Token error analysis
With the comparative analysis conducted, the EHRI model was applied to ten different documents, which expectedly generated errors, which can then be used for the token error analysis.
Obtaining data
The method
For this analysis, I thoroughly retrieved the errors observed during the comparative analysis and I copied them in a spreadsheet. I then did a little cleaning: I deleted cases where the error was on a number, since I am only interested in the sequence of alphabet characters, and cases where two words were jointed due to a missing space, as well as errors in punctuation, as this is outside elements not relevant to the analysis that I want to presently conduct.
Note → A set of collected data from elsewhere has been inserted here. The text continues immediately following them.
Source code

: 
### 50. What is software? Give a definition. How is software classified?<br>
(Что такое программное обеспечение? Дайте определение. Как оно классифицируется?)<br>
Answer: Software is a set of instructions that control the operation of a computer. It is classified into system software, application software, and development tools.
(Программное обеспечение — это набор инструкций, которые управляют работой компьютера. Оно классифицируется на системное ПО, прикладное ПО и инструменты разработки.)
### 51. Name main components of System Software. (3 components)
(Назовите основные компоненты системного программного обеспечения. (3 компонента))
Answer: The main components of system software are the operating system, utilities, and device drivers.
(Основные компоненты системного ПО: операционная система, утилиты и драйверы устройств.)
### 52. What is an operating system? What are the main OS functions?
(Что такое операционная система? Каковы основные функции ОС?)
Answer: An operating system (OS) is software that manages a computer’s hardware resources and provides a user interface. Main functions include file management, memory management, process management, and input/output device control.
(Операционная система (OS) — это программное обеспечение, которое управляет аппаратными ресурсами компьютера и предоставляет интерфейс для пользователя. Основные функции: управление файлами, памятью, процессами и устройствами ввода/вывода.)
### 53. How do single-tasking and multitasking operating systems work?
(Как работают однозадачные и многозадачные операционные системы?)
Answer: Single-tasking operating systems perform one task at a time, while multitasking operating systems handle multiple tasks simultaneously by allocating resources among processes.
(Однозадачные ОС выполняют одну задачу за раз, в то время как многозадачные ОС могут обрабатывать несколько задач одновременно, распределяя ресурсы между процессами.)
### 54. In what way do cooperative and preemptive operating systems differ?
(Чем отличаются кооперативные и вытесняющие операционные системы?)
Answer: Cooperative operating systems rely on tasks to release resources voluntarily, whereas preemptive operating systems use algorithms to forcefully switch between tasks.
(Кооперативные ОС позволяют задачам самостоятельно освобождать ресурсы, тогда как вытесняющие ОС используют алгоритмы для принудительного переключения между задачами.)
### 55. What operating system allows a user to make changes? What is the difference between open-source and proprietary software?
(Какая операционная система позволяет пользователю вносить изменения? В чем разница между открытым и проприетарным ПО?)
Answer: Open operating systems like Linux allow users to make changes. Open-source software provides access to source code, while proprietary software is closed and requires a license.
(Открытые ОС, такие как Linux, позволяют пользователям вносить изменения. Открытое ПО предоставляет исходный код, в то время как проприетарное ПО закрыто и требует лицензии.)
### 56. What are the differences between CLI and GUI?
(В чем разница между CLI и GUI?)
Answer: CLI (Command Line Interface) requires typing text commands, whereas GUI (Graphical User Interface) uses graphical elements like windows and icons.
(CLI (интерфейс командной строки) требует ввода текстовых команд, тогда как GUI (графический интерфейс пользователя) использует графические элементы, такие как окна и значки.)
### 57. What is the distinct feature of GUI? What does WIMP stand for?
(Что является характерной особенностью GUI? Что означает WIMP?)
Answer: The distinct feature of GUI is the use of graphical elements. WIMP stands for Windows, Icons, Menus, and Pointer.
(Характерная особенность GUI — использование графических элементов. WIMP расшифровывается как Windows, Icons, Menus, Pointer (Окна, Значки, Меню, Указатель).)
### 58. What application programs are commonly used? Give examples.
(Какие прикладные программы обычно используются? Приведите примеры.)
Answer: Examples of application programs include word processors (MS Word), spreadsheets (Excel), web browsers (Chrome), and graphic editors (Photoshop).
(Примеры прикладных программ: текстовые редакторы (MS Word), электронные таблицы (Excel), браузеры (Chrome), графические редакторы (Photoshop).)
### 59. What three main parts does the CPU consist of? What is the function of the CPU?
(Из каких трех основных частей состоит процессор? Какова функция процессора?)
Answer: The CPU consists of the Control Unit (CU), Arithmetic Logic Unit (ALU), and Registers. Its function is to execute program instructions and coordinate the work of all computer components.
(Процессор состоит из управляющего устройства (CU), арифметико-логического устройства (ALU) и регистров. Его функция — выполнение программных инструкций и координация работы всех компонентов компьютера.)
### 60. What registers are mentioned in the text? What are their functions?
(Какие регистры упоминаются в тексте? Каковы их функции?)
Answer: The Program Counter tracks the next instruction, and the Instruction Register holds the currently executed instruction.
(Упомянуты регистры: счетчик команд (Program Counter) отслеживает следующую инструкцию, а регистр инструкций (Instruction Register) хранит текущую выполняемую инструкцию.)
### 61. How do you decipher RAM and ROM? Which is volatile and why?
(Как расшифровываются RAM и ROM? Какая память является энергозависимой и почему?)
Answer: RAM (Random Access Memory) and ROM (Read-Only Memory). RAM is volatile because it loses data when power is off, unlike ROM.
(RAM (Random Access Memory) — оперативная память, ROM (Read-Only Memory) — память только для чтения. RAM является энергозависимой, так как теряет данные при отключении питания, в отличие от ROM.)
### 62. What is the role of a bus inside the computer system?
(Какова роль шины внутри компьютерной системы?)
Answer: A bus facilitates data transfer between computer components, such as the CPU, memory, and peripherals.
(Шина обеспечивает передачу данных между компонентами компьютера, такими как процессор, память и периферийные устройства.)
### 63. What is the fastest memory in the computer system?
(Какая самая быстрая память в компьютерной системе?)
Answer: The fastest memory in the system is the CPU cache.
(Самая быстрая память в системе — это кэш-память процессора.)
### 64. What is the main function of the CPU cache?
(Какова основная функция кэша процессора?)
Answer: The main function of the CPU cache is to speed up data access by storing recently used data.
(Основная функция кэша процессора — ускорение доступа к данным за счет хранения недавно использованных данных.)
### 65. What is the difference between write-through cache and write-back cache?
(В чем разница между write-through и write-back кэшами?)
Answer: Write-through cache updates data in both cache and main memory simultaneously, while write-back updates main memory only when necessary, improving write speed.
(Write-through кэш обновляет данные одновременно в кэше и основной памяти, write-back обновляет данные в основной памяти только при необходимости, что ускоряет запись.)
Once this was done, I applied on my lists of correct transcriptions and of errors a Python script to create lists of bigrams, trigrams and tetragrams, divided by languages, to help with some analysis of the errors afterwards. The result can be found here. After obtaining my lists of n-grams, I could start my tables of n-grams. To create it, I used the same method as I did for the previous token error analysis, and I retrieved the number of occurrences of the tokens I had in my tables from what I did in my token and alphabet analysis. After filling the tables, I filled in the colors the same way as before. The major difference with the tables from the previous token error analysis is that there is no red anymore in this table. Indeed, previously, one of our observation was to compare one recognition model with another and to highlight when they didn’t make a mistake that another model made. In this case, since I am only evaluating a single model, there is no comparison to be made, so the table is only filled with blue, grey, and green. From those tables, I then extracted general information and information by language, in numbers and in percentage, to create new tables and obtain thorough data on the composition of the tables.
The results
The tables of token error analysis by n-grams
Results by general numbers/percentages
Results by numbers/percentages by language
The presentation of the content
The tables of token error analysis by n-grams
As I explained earlier, the tables are done similarly to the ones from the previous token error analysis. In blue are all the cells that presented errors with a different number of characters than the correct transcription, and in grey are the cells where even though the token might not be correct, the n-gram affected does not have the right number of characters in its sequence. Finally, in green are the cases where the n-gram of the error is more present in the training data than the n-gram of the correct transcription. The only exception in that case come from some white numbers in the green cells: this happened when two or more n-grams are wrong in the row, but not all the n-grams of the errors have more occurrences than the ones in the training data. In those cases, the cells were highlighted in green and the number that should not be taken into account has been written in white.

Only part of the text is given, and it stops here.